*The data:*
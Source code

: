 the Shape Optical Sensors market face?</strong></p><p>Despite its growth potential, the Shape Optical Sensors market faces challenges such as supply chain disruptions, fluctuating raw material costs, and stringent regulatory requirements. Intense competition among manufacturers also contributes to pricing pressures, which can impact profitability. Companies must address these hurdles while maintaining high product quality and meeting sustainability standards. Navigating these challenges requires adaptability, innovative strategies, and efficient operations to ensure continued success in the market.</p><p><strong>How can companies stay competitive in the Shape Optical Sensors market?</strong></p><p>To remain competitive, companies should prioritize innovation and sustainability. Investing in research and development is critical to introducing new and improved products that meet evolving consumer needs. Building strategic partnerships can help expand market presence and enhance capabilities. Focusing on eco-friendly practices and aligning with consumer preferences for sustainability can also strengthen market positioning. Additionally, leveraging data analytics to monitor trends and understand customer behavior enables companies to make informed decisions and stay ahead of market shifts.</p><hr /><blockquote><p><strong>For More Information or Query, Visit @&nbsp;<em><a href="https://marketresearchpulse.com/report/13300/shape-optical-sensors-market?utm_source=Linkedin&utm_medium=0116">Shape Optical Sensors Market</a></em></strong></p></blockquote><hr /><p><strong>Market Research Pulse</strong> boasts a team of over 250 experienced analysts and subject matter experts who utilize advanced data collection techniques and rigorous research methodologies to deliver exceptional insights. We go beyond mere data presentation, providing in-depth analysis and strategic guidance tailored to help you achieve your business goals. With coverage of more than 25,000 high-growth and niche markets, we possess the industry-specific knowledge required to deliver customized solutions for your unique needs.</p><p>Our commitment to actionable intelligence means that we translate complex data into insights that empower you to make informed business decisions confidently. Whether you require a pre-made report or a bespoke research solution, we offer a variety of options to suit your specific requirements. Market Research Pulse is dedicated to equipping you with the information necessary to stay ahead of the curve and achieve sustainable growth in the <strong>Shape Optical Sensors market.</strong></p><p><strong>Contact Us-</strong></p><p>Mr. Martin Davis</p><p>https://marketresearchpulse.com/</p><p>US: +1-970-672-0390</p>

* * *

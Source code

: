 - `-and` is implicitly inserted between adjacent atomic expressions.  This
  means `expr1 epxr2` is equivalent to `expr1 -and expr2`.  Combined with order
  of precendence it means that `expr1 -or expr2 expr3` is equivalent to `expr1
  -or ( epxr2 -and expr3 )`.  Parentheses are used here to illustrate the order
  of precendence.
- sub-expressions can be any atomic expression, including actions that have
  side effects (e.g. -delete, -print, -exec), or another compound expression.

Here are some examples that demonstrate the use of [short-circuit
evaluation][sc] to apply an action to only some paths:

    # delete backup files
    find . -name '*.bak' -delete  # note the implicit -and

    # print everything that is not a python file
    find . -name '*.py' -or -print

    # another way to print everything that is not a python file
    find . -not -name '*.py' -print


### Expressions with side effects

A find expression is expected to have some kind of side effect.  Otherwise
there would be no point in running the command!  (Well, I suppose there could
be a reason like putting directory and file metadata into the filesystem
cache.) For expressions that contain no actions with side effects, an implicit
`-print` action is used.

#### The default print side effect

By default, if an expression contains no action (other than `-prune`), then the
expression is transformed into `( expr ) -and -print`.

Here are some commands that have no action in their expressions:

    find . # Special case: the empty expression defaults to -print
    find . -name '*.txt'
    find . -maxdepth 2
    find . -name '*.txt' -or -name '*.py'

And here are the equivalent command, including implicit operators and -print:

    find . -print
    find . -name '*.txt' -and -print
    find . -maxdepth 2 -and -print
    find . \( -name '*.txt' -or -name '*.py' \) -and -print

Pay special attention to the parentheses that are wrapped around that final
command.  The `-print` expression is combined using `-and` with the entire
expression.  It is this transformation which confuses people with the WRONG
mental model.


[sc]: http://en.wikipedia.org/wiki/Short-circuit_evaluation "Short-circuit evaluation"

*Work request:* Go through the material above and output exactly the lines from the one containing "Here are some examples" through the one containing "expression is transformed".

*Solution below:*
Here are some examples that demonstrate the use of [short-circuit
evaluation][sc] to apply an action to only some paths:

    # delete backup files
    find . -name '*.bak' -delete  # note the implicit -and

    # print everything that is not a python file
    find . -name '*.py' -or -print

    # another way to print everything that is not a python file
    find . -not -name '*.py' -print


### Expressions with side effects

A find expression is expected to have some kind of side effect.  Otherwise
there would be no point in running the command!  (Well, I suppose there could
be a reason like putting directory and file metadata into the filesystem
cache.) For expressions that contain no actions with side effects, an implicit
`-print` action is used.

#### The default print side effect

By default, if an expression contains no action (other than `-prune`), then the
expression is transformed into `( expr ) -and -print`.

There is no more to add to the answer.